Another particularity of this album is its cultural background. It compiles criminal songs from the 1920s from countries all around the world. Webber first came up with the idea for this album when she received a scholarship from KlezKanada, a Jewish cultural organization that holds a retreat in the Laurentides every summer, which gathers the best musicians from all over the world to give workshops and teach people how to play instruments.

There, she attended a workshop on underground Yiddish music that really caught her attention. Webber says she immediately wanted to play these songs live. “They were catchy,” she said. “They talked to the funk in me; they talked about hard times, but in a really well written way. There are lots of plays on words and smart lines in them.”

Orkestar Kriminal even received a grant from the government to record this album, which is particularly ironic when you consider that most of these songs were illegal at the time of their creation. For example, the sentence in Russia during the 1920s was execution for anyone caught performing or recording “Polomany Kryla,” a song which comes from the Roma people.

Webber started looking for criminalized music from around the world. In a way, her research almost became musical anthropology. “Most of the songs I found were thanks to word-to-mouth,” she added. “At first, I was asking everyone I knew, but then people started coming to me with songs.”

Webber chose to sing in Yiddish, Greek, Spanish, Hebrew and Russian, but not in French or English, in order to escape the old Anglophone-Francophone debate that’s all too familiar in Montreal. “This [multi-lingual] album is based on Montreal and all the communities that we have here,” she said.

Performing these songs taught Webber a lot, as every song had a history that made it a sensitive subject. She explained that one has to be careful culturally and use the songs appropriately. “It’s especially important with pronunciation. For every song, I had a tutor, a teacher, a connection to the community.”

With this album, Webber hopes to bring all the communities together. Tummel has political implications: as it is in neither French nor English, it aims to recognize that Quebec is a province of immigrants.
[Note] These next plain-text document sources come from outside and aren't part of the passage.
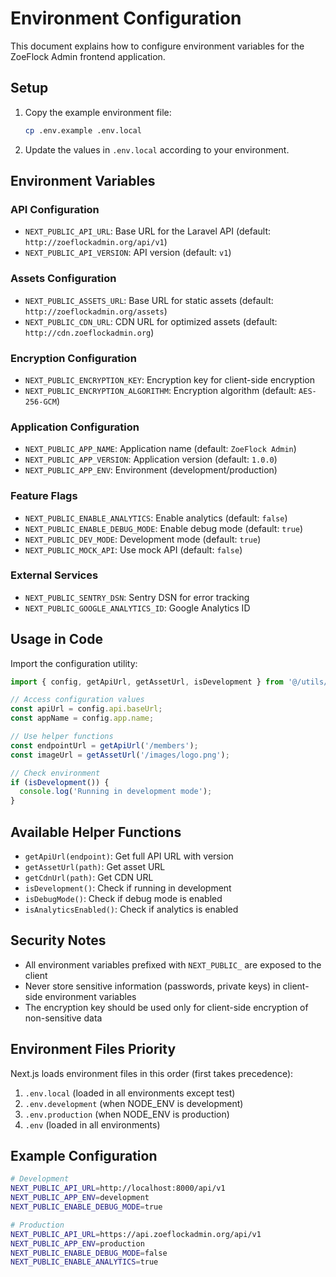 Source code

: # Environment Configuration

This document explains how to configure environment variables for the ZoeFlock Admin frontend application.

## Setup

1. Copy the example environment file:
   ```bash
   cp .env.example .env.local
   ```

2. Update the values in `.env.local` according to your environment.

## Environment Variables

### API Configuration
- `NEXT_PUBLIC_API_URL`: Base URL for the Laravel API (default: `http://zoeflockadmin.org/api/v1`)
- `NEXT_PUBLIC_API_VERSION`: API version (default: `v1`)

### Assets Configuration
- `NEXT_PUBLIC_ASSETS_URL`: Base URL for static assets (default: `http://zoeflockadmin.org/assets`)
- `NEXT_PUBLIC_CDN_URL`: CDN URL for optimized assets (default: `http://cdn.zoeflockadmin.org`)

### Encryption Configuration
- `NEXT_PUBLIC_ENCRYPTION_KEY`: Encryption key for client-side encryption
- `NEXT_PUBLIC_ENCRYPTION_ALGORITHM`: Encryption algorithm (default: `AES-256-GCM`)

### Application Configuration
- `NEXT_PUBLIC_APP_NAME`: Application name (default: `ZoeFlock Admin`)
- `NEXT_PUBLIC_APP_VERSION`: Application version (default: `1.0.0`)
- `NEXT_PUBLIC_APP_ENV`: Environment (development/production)

### Feature Flags
- `NEXT_PUBLIC_ENABLE_ANALYTICS`: Enable analytics (default: `false`)
- `NEXT_PUBLIC_ENABLE_DEBUG_MODE`: Enable debug mode (default: `true`)
- `NEXT_PUBLIC_DEV_MODE`: Development mode (default: `true`)
- `NEXT_PUBLIC_MOCK_API`: Use mock API (default: `false`)

### External Services
- `NEXT_PUBLIC_SENTRY_DSN`: Sentry DSN for error tracking
- `NEXT_PUBLIC_GOOGLE_ANALYTICS_ID`: Google Analytics ID

## Usage in Code

Import the configuration utility:

```typescript
import { config, getApiUrl, getAssetUrl, isDevelopment } from '@/utils/config';

// Access configuration values
const apiUrl = config.api.baseUrl;
const appName = config.app.name;

// Use helper functions
const endpointUrl = getApiUrl('/members');
const imageUrl = getAssetUrl('/images/logo.png');

// Check environment
if (isDevelopment()) {
  console.log('Running in development mode');
}
```

## Available Helper Functions

- `getApiUrl(endpoint)`: Get full API URL with version
- `getAssetUrl(path)`: Get asset URL
- `getCdnUrl(path)`: Get CDN URL
- `isDevelopment()`: Check if running in development
- `isDebugMode()`: Check if debug mode is enabled
- `isAnalyticsEnabled()`: Check if analytics is enabled

## Security Notes

- All environment variables prefixed with `NEXT_PUBLIC_` are exposed to the client
- Never store sensitive information (passwords, private keys) in client-side environment variables
- The encryption key should be used only for client-side encryption of non-sensitive data

## Environment Files Priority

Next.js loads environment files in this order (first takes precedence):
1. `.env.local` (loaded in all environments except test)
2. `.env.development` (when NODE_ENV is development)
3. `.env.production` (when NODE_ENV is production)
4. `.env` (loaded in all environments)

## Example Configuration

```bash
# Development
NEXT_PUBLIC_API_URL=http://localhost:8000/api/v1
NEXT_PUBLIC_APP_ENV=development
NEXT_PUBLIC_ENABLE_DEBUG_MODE=true

# Production
NEXT_PUBLIC_API_URL=https://api.zoeflockadmin.org/api/v1
NEXT_PUBLIC_APP_ENV=production
NEXT_PUBLIC_ENABLE_DEBUG_MODE=false
NEXT_PUBLIC_ENABLE_ANALYTICS=true
```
Webber advocates that “we are all on foreign soil, anyone here not a native is an immigrant and [it is important that we] recognize ourselves as an immigrant nation.” She hopes that we can “swallow the pill of colonialism, get away from the French-English debate over who owns the land [and] all join together.”

And if Tummel proves anything, it’s just that: there is a certain transformative power in music.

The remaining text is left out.